Each entry, in full: reproduce it exactly.

Supplied information START

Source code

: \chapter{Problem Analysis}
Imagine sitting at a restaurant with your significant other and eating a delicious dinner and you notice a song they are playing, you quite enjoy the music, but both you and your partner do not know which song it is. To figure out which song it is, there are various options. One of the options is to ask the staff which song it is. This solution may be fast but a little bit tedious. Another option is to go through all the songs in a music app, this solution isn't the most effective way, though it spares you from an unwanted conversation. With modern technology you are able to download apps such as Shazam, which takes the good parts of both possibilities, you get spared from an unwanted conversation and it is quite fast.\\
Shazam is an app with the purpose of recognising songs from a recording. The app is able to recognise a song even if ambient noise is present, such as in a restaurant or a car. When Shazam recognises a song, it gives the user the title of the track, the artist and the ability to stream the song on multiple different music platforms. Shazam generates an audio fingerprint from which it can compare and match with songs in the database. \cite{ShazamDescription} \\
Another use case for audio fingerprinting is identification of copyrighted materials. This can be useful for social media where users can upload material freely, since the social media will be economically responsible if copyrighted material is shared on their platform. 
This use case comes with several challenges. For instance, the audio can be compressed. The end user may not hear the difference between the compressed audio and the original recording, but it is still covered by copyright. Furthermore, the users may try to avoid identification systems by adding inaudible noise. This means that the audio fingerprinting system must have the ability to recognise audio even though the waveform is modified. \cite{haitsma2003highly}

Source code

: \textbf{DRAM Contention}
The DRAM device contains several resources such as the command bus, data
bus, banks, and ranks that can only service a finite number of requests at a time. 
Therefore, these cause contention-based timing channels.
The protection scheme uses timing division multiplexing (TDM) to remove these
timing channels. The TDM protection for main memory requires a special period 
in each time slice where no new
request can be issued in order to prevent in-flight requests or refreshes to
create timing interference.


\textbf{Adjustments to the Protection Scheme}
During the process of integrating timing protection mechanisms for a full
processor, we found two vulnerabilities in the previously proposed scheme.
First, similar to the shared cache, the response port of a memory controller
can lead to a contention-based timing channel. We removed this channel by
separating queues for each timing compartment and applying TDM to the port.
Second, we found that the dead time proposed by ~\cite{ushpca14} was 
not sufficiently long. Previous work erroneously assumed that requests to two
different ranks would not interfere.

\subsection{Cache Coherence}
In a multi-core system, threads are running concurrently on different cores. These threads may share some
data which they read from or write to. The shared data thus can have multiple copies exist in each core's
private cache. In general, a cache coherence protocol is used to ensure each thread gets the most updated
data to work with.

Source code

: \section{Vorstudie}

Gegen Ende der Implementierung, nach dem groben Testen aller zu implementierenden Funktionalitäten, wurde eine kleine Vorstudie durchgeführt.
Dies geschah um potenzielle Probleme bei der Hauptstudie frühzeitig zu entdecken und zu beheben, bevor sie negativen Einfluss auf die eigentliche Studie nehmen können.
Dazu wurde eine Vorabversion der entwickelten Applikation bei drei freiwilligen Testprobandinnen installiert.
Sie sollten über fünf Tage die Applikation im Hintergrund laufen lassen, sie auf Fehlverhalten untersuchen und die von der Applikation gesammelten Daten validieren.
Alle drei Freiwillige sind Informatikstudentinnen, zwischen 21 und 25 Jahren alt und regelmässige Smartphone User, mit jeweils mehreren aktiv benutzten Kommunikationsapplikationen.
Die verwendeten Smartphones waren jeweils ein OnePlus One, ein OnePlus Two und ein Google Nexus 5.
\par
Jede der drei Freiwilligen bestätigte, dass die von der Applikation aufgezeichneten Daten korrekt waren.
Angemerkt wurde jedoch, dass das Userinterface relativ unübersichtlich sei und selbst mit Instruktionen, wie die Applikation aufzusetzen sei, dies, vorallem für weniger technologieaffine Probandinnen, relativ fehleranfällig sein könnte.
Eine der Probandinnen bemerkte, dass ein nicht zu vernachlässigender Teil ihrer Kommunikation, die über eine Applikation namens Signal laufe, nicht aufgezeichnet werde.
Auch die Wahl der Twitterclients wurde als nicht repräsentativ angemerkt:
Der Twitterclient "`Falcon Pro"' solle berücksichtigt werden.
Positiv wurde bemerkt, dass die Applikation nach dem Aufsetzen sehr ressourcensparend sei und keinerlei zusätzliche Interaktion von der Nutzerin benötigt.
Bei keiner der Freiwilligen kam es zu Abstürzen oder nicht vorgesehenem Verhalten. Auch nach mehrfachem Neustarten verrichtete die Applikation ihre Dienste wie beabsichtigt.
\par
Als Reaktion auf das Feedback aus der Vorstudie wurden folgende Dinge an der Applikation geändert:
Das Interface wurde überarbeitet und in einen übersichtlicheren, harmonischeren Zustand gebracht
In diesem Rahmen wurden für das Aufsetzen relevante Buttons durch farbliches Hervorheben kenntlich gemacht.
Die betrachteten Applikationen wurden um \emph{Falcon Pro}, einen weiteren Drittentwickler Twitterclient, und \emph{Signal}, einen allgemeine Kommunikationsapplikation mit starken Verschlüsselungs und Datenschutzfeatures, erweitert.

Supplied information END

• [Task answer]
Source code

: \chapter{Problem Analysis}
Imagine sitting at a restaurant with your significant other and eating a delicious dinner and you notice a song they are playing, you quite enjoy the music, but both you and your partner do not know which song it is. To figure out which song it is, there are various options. One of the options is to ask the staff which song it is. This solution may be fast but a little bit tedious. Another option is to go through all the songs in a music app, this solution isn't the most effective way, though it spares you from an unwanted conversation. With modern technology you are able to download apps such as Shazam, which takes the good parts of both possibilities, you get spared from an unwanted conversation and it is quite fast.\\
Shazam is an app with the purpose of recognising songs from a recording. The app is able to recognise a song even if ambient noise is present, such as in a restaurant or a car. When Shazam recognises a song, it gives the user the title of the track, the artist and the ability to stream the song on multiple different music platforms. Shazam generates an audio fingerprint from which it can compare and match with songs in the database. \cite{ShazamDescription} \\
Another use case for audio fingerprinting is identification of copyrighted materials. This can be useful for social media where users can upload material freely, since the social media will be economically responsible if copyrighted material is shared on their platform. 
This use case comes with several challenges. For instance, the audio can be compressed. The end user may not hear the difference between the compressed audio and the original recording, but it is still covered by copyright. Furthermore, the users may try to avoid identification systems by adding inaudible noise. This means that the audio fingerprinting system must have the ability to recognise audio even though the waveform is modified. \cite{haitsma2003highly}

Source code

: \textbf{DRAM Contention}
The DRAM device contains several resources such as the command bus, data
bus, banks, and ranks that can only service a finite number of requests at a time. 
Therefore, these cause contention-based timing channels.
The protection scheme uses timing division multiplexing (TDM) to remove these
timing channels. The TDM protection for main memory requires a special period 
in each time slice where no new
request can be issued in order to prevent in-flight requests or refreshes to
create timing interference.


\textbf{Adjustments to the Protection Scheme}
During the process of integrating timing protection mechanisms for a full
processor, we found two vulnerabilities in the previously proposed scheme.
First, similar to the shared cache, the response port of a memory controller
can lead to a contention-based timing channel. We removed this channel by
separating queues for each timing compartment and applying TDM to the port.
Second, we found that the dead time proposed by ~\cite{ushpca14} was 
not sufficiently long. Previous work erroneously assumed that requests to two
different ranks would not interfere.

\subsection{Cache Coherence}
In a multi-core system, threads are running concurrently on different cores. These threads may share some
data which they read from or write to. The shared data thus can have multiple copies exist in each core's
private cache. In general, a cache coherence protocol is used to ensure each thread gets the most updated
data to work with.

Source code

: \section{Vorstudie}

Gegen Ende der Implementierung, nach dem groben Testen aller zu implementierenden Funktionalitäten, wurde eine kleine Vorstudie durchgeführt.
Dies geschah um potenzielle Probleme bei der Hauptstudie frühzeitig zu entdecken und zu beheben, bevor sie negativen Einfluss auf die eigentliche Studie nehmen können.
Dazu wurde eine Vorabversion der entwickelten Applikation bei drei freiwilligen Testprobandinnen installiert.
Sie sollten über fünf Tage die Applikation im Hintergrund laufen lassen, sie auf Fehlverhalten untersuchen und die von der Applikation gesammelten Daten validieren.
Alle drei Freiwillige sind Informatikstudentinnen, zwischen 21 und 25 Jahren alt und regelmässige Smartphone User, mit jeweils mehreren aktiv benutzten Kommunikationsapplikationen.
Die verwendeten Smartphones waren jeweils ein OnePlus One, ein OnePlus Two und ein Google Nexus 5.
\par
Jede der drei Freiwilligen bestätigte, dass die von der Applikation aufgezeichneten Daten korrekt waren.
Angemerkt wurde jedoch, dass das Userinterface relativ unübersichtlich sei und selbst mit Instruktionen, wie die Applikation aufzusetzen sei, dies, vorallem für weniger technologieaffine Probandinnen, relativ fehleranfällig sein könnte.
Eine der Probandinnen bemerkte, dass ein nicht zu vernachlässigender Teil ihrer Kommunikation, die über eine Applikation namens Signal laufe, nicht aufgezeichnet werde.
Auch die Wahl der Twitterclients wurde als nicht repräsentativ angemerkt:
Der Twitterclient "`Falcon Pro"' solle berücksichtigt werden.
Positiv wurde bemerkt, dass die Applikation nach dem Aufsetzen sehr ressourcensparend sei und keinerlei zusätzliche Interaktion von der Nutzerin benötigt.
Bei keiner der Freiwilligen kam es zu Abstürzen oder nicht vorgesehenem Verhalten. Auch nach mehrfachem Neustarten verrichtete die Applikation ihre Dienste wie beabsichtigt.
\par
Als Reaktion auf das Feedback aus der Vorstudie wurden folgende Dinge an der Applikation geändert:
Das Interface wurde überarbeitet und in einen übersichtlicheren, harmonischeren Zustand gebracht
In diesem Rahmen wurden für das Aufsetzen relevante Buttons durch farbliches Hervorheben kenntlich gemacht.
Die betrachteten Applikationen wurden um \emph{Falcon Pro}, einen weiteren Drittentwickler Twitterclient, und \emph{Signal}, einen allgemeine Kommunikationsapplikation mit starken Verschlüsselungs und Datenschutzfeatures, erweitert.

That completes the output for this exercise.